- Landing at Cape Domesnes: Part of the Eastern front of World War I
| Date | 22 [O.S. 9 October] 1915 |
| Location | Cape Kolka, Russian Empire (Now in Latvia) |
| Result | Russian victory |

Belligerents
- Germany: Russian Empire Imperial Navy; ;

Commanders and leaders
- Unknown: Alexander Kolchak Pavel Shishko [ru]

Strength
- Unknown: 500–536

Casualties and losses
- 100 1 fort: 4 wounded

= Landing at Cape Domesnes =

Landing at Cape Domesnes (Высадка в порту Домеснес; Landung im Hafen von Domesnes) was a Russian landing operation during World War I. It was the largest Russian landing force in the war, and, as a result, the Russians fulfilled their goals. Alexander Kolchak, famous for the Civil War, participated in the battle.

==Background==

During the great retreat, German ground forces reached the coast of the Gulf of Riga. In order to capture Riga, they tried to establish dominance in the strait, but suffered a crushing defeat and were forced to retreat.

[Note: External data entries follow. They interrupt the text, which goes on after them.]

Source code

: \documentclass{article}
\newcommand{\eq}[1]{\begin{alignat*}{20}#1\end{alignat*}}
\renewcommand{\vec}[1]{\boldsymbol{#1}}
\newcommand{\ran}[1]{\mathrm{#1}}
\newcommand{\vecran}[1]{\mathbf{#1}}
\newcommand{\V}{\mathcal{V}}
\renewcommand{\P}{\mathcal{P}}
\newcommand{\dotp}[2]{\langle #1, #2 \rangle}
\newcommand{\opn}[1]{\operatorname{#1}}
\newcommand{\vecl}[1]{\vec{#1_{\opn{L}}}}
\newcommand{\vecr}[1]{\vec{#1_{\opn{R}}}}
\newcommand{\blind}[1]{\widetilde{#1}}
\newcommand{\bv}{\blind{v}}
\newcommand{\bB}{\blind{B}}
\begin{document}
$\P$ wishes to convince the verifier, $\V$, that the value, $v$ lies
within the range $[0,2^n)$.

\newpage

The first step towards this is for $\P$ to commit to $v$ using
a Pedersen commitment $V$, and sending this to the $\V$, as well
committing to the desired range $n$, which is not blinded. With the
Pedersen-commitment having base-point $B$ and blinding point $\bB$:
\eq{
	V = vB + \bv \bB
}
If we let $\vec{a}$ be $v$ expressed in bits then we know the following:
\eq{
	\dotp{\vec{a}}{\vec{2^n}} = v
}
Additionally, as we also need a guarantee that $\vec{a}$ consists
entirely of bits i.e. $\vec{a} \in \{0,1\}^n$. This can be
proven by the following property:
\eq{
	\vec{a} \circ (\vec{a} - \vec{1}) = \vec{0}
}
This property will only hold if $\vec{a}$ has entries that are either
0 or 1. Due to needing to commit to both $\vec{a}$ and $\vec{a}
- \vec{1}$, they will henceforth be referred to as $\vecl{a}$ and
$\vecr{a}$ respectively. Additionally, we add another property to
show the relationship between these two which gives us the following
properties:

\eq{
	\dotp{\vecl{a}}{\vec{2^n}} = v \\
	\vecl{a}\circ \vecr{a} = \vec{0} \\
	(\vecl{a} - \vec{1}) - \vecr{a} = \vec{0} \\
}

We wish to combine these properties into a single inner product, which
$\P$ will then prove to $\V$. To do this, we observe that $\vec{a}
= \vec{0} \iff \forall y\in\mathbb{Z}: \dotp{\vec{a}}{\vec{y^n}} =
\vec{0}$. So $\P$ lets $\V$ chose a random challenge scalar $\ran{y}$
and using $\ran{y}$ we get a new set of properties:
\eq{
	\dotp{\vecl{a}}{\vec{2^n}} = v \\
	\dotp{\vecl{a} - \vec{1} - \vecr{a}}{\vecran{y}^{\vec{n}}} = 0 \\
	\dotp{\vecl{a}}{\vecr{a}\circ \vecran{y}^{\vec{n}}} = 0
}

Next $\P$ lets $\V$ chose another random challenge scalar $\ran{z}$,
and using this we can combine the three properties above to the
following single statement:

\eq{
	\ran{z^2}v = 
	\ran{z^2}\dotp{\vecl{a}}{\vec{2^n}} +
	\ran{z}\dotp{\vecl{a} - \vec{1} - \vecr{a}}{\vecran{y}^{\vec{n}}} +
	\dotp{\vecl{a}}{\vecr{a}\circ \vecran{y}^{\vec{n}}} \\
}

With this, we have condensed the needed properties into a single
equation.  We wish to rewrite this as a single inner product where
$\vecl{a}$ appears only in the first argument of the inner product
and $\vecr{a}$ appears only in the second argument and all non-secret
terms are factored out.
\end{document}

Now the Russian fleet dominated the strait, and some operations were carried out to help the ground forces.

==Battle==
The operation began at dawn with the bombing, the Germans position, they did not betray this importance, which had a decisive influence on the course of the battle. The Germans did not know about the landing, which allowed the troops who landed to restore order and establish command of the troops. On the way to the enemy's fortifications, the Russians met a German company and stabbed the whole with bayonets. After that, the Russians reached the fortifications and destroyed several forts, and as soon as the main German forces approached, they immediately evacuated.
==Aftermath==
As a result, panic was sown in the German rear, which allowed us to gain time for the defense of Riga. This is the largest landing of Russians during the World War.